Having been involved in software testing for some 20 years and witnessed the land-grab for customer attention and market share, the varying mathematical ROI calculations, the year 2000 doomsday forecasters and the rise of the dominant players today, I thought it may be helpful to note a few of the key points to watch for. This is by no means a complete list however I hope you’ll find it a useful read or a memory jogger for those who’ve been there before.

1. Changes to the UI. Whilst naturally frequently necessary, these typically break automation scripts and mean the script needs fixing. This isn’t a problem and of course is expected but it’s worth considering this in your time planning and writing the scripts with maintainability in mind.

2. Exploratory testing. Too often there’s not sufficient time.

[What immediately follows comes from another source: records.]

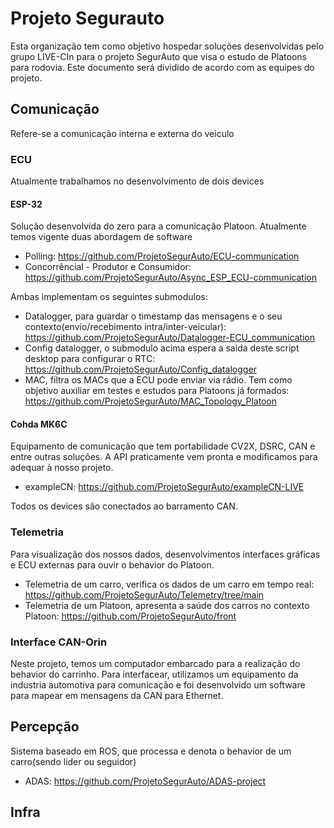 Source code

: # Projeto Segurauto

Esta organização tem como objetivo hospedar soluções desenvolvidas pelo grupo LIVE-CIn para o projeto SegurAuto que visa o estudo de Platoons para rodovia. Este documento será dividido de acordo com as equipes do projeto.

## Comunicação
Refere-se a comunicação interna e externa do veiculo

### ECU
Atualmente trabalhamos no desenvolvimento de dois devices

#### ESP-32
Solução desenvolvida do zero para a comunicação Platoon. Atualmente temos vigente duas abordagem de software

- Polling: https://github.com/ProjetoSegurAuto/ECU-communication
- Concorrêncial - Produtor e Consumidor: https://github.com/ProjetoSegurAuto/Async_ESP_ECU-communication

Ambas implementam os seguintes submodulos:

- Datalogger, para guardar o timestamp das mensagens e o seu contexto(envio/recebimento intra/inter-veicular): https://github.com/ProjetoSegurAuto/Datalogger-ECU_communication
- Config datalogger, o submodulo acima espera a saida deste script desktop para configurar o RTC: https://github.com/ProjetoSegurAuto/Config_datalogger
- MAC, filtra os MACs que a ECU pode enviar via rádio. Tem como objetivo auxiliar em testes e estudos para Platoons já formados: https://github.com/ProjetoSegurAuto/MAC_Topology_Platoon

#### Cohda MK6C
Equipamento de comunicação que tem portabilidade CV2X, DSRC, CAN e entre outras soluções. A API praticamente vem pronta e modificamos para adequar à nosso projeto.

- exampleCN: https://github.com/ProjetoSegurAuto/exampleCN-LIVE

Todos os devices são conectados ao barramento CAN.

### Telemetria
Para visualização dos nossos dados, desenvolvimentos interfaces gráficas e ECU externas para ouvir o behavior do Platoon.

- Telemetria de um carro, verifica os dados de um carro em tempo real: https://github.com/ProjetoSegurAuto/Telemetry/tree/main
- Telemetria de um Platoon, apresenta a saúde dos carros no contexto Platoon: https://github.com/ProjetoSegurAuto/front

### Interface CAN-Orin
Neste projeto, temos um computador embarcado para a realização do behavior do carrinho. Para interfacear, utilizamos um equipamento da industria automotiva para comunicação e foi desenvolvido um software para mapear em mensagens da CAN para Ethernet. 

## Percepção
Sistema baseado em ROS, que processa e denota o behavior de um carro(sendo lider ou seguidor) 

- ADAS: https://github.com/ProjetoSegurAuto/ADAS-project

## Infra
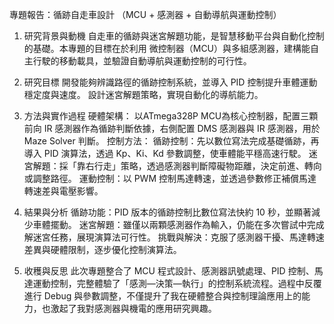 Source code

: 專題報告：循跡自走車設計
（MCU + 感測器 + 自動導航與運動控制）
1. 研究背景與動機
    自走車的循跡與迷宮解題功能，是智慧移動平台與自動化控制的基礎。本專題的目標在於利用 微控制器（MCU）與多組感測器，建構能自主行駛的移動載具，並驗證自動導航與運動控制的可行性。

2. 研究目標
    開發能夠辨識路徑的循跡控制系統，並導入 PID 控制提升車體運動穩定度與速度。
    設計迷宮解題策略，實現自動化的導航能力。

3. 方法與實作過程
硬體架構：
以ATmega328P MCU為核心控制器，配置三顆前向 IR 感測器作為循跡判斷依據，右側配置 DMS 感測器與 IR 感測器，用於 Maze Solver 判斷。
控制方法：
循跡控制：先以數位寫法完成基礎循跡，再導入 PID 演算法，透過 Kp、Ki、Kd 參數調整，使車體能平穩高速行駛。
迷宮解題：採「靠右行走」策略，透過感測器判斷障礙物距離，決定前進、轉向或調整路徑。
運動控制：以 PWM 控制馬達轉速，並透過參數修正補償馬達轉速差與電壓影響。

4. 結果與分析
循跡功能：PID 版本的循跡控制比數位寫法快約 10 秒，並顯著減少車體擺動。
迷宮解題：雖僅以兩顆感測器作為輸入，仍能在多次嘗試中完成解迷宮任務，展現演算法可行性。
挑戰與解決：克服了感測器干擾、馬達轉速差異與硬體限制，逐步優化控制演算法。

5. 收穫與反思
    此次專題整合了 MCU 程式設計、感測器訊號處理、PID 控制、馬達運動控制，完整體驗了「感測—決策—執行」的控制系統流程。過程中反覆進行 Debug 與參數調整，不僅提升了我在硬體整合與控制理論應用上的能力，也激起了我對感測器與機電的應用研究興趣。
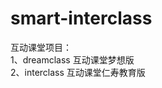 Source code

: smart-interclass
================

互动课堂项目：<br />
1、dreamclass	互动课堂梦想版<br />
2、interclass	互动课堂仁寿教育版<br />
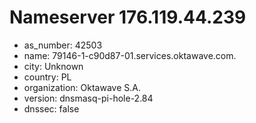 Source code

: # Nameserver 176.119.44.239

* as_number: 42503
* name: 79146-1-c90d87-01.services.oktawave.com.
* city: Unknown
* country: PL
* organization: Oktawave S.A.
* version: dnsmasq-pi-hole-2.84
* dnssec: false
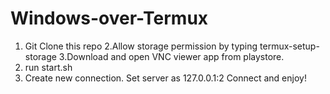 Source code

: # Windows-over-Termux

1. Git Clone this repo
2.Allow storage permission by typing termux-setup-storage
3.Download and open VNC viewer app from playstore.
4. run start.sh
5.  Create new connection.
    Set server as 127.0.0.1:2
    Connect and enjoy!
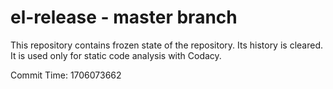 # el-release - master branch

This repository contains frozen state of the repository.
Its history is cleared. It is used only for static code
analysis with Codacy.

Commit Time: 1706073662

Remember that users don’t always do what you’d like them to with your software, so if you can find time for this type of testing it will pay you back.

3. Make sure your test scripts cater for unexpected events like pop-ups either in the System Under Test (SUT) or another application.

4. With the scripts, try to separate assets such as data, logic, test conditions and environments, reducing dependencies.

5. Do try to create smaller, modular reusable scripts rather than single monolithic test scripts. Lightweight reusable assets can be shared between test cases, reducing your scripting time and subsequent risk of failures.

6. Build automation is steps, prioritising a few test cases initially and then adding more in phases.

7. Do share as much of the automation ownership as you can. Nobody wants to be reliant on one or two key individuals.